ACTIVITY: Go through the records and copy each line where the word "Core의" occurs.

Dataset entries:
☆ ☆ ☆ ☆ ☆

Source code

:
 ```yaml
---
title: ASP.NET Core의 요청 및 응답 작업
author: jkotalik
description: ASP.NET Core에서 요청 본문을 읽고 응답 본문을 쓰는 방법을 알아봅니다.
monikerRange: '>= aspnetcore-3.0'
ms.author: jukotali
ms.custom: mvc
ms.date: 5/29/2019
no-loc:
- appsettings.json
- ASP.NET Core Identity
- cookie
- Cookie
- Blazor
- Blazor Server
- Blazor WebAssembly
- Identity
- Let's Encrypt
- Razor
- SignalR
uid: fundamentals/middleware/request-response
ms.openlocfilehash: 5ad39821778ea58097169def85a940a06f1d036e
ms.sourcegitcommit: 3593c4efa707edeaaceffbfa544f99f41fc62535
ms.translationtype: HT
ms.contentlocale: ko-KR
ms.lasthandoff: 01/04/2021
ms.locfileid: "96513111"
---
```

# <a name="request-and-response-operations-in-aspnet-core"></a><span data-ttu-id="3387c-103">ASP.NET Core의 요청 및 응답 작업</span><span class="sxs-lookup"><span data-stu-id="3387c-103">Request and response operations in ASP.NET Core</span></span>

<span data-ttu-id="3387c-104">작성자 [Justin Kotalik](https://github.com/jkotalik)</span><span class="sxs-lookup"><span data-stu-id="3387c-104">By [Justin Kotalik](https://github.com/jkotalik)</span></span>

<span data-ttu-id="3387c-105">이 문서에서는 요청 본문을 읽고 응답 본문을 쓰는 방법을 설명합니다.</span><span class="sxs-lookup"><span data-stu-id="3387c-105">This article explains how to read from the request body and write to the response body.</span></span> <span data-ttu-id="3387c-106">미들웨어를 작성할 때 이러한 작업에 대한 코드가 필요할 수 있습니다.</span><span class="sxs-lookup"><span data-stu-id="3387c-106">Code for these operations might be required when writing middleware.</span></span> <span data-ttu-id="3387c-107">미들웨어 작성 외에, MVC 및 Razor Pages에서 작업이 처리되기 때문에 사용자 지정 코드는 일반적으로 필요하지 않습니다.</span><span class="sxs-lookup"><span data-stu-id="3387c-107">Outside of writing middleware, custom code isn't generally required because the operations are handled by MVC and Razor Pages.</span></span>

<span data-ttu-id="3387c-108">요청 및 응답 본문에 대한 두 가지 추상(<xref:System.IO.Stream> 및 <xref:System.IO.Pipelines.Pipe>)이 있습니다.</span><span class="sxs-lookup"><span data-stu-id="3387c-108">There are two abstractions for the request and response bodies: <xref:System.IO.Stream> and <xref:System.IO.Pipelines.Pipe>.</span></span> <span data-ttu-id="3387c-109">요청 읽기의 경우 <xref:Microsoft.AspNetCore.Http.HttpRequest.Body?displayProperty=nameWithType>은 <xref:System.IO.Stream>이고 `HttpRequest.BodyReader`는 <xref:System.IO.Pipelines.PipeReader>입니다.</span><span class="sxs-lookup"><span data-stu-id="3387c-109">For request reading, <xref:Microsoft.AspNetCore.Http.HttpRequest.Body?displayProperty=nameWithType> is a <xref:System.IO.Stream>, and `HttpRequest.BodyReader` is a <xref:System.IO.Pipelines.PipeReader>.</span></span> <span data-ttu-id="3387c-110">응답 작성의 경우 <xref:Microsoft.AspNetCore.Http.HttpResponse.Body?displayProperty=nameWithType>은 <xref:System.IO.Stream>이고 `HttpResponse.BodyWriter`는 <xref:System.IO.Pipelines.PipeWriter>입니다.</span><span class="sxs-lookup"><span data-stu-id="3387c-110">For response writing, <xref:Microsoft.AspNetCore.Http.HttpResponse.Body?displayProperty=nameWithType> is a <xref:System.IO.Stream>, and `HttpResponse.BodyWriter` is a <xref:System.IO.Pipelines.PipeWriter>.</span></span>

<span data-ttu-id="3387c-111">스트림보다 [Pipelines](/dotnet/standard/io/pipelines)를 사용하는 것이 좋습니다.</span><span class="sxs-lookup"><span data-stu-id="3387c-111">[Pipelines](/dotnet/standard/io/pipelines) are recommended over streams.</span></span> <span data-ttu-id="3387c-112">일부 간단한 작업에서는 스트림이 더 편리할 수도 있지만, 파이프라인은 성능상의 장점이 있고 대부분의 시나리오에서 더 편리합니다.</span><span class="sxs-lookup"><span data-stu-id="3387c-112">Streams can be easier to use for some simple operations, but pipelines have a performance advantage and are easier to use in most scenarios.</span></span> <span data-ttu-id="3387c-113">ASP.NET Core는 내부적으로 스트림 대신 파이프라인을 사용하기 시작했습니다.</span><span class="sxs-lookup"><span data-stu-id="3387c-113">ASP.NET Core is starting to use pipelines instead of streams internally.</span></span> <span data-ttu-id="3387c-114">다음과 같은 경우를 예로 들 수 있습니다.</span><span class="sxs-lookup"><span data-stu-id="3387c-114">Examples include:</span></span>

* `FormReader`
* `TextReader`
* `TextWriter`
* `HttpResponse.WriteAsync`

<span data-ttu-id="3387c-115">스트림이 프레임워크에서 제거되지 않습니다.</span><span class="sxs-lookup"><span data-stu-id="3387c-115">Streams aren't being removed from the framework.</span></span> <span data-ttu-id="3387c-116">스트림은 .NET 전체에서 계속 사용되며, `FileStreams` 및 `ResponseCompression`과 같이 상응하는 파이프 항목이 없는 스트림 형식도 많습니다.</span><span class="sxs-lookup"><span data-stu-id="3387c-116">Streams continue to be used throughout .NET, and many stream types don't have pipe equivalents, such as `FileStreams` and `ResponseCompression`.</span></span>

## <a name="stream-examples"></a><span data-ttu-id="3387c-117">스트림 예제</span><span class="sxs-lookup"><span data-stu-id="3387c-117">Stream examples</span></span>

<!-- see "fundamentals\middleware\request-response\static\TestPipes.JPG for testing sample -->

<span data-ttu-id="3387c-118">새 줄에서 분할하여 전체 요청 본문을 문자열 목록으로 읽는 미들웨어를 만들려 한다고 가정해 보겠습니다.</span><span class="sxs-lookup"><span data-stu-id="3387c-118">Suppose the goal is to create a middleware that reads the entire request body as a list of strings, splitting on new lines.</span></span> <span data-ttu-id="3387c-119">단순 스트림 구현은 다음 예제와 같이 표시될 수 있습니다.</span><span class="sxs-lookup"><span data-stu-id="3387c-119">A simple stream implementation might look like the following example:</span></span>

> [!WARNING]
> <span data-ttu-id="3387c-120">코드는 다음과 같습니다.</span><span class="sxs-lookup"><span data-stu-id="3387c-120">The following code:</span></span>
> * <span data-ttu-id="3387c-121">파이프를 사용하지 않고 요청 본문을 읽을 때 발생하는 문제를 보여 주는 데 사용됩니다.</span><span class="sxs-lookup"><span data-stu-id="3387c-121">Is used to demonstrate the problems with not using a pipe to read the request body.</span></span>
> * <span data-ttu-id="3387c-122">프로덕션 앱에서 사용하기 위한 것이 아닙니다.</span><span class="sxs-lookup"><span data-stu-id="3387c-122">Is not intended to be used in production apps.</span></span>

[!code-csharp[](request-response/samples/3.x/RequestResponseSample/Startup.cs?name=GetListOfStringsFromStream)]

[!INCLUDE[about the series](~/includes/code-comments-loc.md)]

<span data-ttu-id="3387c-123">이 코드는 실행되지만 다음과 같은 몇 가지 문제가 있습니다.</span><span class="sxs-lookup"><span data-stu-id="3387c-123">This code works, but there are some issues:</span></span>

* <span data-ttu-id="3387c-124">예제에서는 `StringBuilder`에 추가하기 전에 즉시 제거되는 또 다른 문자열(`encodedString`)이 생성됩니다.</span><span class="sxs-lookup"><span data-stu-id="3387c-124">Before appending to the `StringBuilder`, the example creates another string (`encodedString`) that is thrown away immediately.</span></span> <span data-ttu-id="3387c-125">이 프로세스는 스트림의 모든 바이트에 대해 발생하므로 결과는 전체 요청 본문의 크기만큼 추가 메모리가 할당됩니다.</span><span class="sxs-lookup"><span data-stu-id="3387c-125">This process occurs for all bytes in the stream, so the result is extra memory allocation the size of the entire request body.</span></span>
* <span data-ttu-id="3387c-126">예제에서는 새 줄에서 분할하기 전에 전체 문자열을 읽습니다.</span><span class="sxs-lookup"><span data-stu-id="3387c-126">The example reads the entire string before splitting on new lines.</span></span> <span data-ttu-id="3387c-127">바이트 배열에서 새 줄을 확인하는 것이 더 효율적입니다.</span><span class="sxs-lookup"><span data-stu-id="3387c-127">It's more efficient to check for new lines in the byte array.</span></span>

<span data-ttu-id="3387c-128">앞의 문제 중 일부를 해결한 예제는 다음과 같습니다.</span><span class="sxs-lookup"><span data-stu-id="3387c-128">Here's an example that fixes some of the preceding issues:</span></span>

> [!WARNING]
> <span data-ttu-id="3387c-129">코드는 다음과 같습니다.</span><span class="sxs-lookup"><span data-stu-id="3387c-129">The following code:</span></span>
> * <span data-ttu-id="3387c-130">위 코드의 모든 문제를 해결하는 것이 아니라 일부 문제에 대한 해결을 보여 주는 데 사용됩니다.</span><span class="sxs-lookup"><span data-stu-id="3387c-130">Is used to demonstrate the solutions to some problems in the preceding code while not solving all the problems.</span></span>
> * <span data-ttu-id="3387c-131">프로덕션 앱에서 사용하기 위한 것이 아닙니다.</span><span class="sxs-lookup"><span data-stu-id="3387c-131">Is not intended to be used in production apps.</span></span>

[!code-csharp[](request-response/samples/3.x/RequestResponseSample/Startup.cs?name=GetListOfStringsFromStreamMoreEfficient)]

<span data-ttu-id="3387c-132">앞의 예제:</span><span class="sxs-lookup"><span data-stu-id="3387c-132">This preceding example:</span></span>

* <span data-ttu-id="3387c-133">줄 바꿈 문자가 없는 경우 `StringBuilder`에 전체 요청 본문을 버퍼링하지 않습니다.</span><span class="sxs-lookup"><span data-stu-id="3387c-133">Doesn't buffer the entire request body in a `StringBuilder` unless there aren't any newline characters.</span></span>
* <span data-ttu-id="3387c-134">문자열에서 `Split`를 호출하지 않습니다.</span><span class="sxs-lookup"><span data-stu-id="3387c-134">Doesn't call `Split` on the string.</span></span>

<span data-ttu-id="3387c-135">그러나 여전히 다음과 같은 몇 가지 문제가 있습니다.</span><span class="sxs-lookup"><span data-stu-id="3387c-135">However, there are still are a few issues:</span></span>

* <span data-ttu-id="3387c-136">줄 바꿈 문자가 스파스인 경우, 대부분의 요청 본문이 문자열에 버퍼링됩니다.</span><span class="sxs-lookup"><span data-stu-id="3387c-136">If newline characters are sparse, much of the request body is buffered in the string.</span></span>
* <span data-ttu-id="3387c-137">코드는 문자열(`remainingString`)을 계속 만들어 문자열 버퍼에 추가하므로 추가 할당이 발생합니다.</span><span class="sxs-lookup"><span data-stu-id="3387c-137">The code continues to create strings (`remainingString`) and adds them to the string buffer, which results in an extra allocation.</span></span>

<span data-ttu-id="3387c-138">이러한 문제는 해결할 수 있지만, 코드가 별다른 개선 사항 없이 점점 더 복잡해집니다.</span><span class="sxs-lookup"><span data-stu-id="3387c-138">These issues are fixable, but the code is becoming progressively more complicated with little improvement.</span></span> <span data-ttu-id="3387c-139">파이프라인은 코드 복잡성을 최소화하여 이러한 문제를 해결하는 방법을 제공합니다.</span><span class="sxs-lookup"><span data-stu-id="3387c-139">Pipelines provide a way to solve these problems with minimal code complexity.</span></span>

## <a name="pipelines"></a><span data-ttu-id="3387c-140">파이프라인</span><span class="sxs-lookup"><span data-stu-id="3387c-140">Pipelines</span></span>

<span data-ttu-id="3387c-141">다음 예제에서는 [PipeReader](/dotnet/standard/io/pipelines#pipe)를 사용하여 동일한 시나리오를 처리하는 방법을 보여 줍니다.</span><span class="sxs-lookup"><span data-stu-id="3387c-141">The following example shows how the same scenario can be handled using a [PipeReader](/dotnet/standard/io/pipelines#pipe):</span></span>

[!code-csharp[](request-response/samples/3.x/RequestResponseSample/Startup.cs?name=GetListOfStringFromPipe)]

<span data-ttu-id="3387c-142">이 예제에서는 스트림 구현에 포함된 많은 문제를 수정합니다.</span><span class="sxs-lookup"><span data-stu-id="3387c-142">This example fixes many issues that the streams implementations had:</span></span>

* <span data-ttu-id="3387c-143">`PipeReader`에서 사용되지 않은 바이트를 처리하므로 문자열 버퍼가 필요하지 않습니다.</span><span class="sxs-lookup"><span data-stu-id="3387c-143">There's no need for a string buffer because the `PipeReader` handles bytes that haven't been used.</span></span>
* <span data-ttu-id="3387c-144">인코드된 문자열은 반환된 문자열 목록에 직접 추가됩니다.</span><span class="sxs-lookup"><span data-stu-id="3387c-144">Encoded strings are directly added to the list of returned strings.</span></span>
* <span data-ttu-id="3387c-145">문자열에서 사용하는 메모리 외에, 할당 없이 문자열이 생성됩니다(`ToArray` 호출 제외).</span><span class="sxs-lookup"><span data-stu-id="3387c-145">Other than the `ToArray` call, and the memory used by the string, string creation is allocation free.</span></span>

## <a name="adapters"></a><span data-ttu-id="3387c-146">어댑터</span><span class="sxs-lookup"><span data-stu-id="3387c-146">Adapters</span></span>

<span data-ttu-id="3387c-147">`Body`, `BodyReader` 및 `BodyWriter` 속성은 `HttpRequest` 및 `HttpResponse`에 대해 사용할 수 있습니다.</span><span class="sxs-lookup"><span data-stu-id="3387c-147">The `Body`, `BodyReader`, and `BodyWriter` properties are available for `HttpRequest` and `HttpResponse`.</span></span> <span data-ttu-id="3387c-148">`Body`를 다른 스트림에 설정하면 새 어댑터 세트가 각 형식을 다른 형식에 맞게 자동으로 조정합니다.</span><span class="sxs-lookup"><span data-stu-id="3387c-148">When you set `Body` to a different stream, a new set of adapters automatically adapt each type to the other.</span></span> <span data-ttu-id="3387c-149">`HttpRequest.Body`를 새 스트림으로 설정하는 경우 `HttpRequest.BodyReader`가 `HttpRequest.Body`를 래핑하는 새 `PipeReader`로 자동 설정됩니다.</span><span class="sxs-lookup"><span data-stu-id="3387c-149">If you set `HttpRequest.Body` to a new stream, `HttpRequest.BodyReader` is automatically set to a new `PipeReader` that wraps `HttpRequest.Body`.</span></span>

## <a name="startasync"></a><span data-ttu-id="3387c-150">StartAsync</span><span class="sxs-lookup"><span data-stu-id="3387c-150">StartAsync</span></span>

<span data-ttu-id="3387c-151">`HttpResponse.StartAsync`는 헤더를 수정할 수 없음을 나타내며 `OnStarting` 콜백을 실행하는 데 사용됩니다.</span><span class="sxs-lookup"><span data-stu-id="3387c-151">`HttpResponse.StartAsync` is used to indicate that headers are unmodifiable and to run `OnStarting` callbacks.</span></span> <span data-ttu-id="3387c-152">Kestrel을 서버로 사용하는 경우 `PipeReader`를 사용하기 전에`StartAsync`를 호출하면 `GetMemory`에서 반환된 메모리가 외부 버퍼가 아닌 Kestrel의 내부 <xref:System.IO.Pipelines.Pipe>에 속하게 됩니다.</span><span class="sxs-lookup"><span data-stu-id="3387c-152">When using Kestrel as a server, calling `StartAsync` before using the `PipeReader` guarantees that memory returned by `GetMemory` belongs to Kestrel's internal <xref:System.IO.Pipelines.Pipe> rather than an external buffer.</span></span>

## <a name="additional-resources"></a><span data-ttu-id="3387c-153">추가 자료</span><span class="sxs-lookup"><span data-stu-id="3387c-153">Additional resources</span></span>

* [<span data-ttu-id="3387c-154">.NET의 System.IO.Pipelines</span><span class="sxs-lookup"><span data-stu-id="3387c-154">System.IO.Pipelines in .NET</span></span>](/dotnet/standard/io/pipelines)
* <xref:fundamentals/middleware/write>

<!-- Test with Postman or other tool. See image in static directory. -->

☆ ☆ ☆ ☆ ☆

YOUR RESPONSE:
title: ASP.NET Core의 요청 및 응답 작업
# <a name="request-and-response-operations-in-aspnet-core"></a><span data-ttu-id="3387c-103">ASP.NET Core의 요청 및 응답 작업</span><span class="sxs-lookup"><span data-stu-id="3387c-103">Request and response operations in ASP.NET Core</span></span>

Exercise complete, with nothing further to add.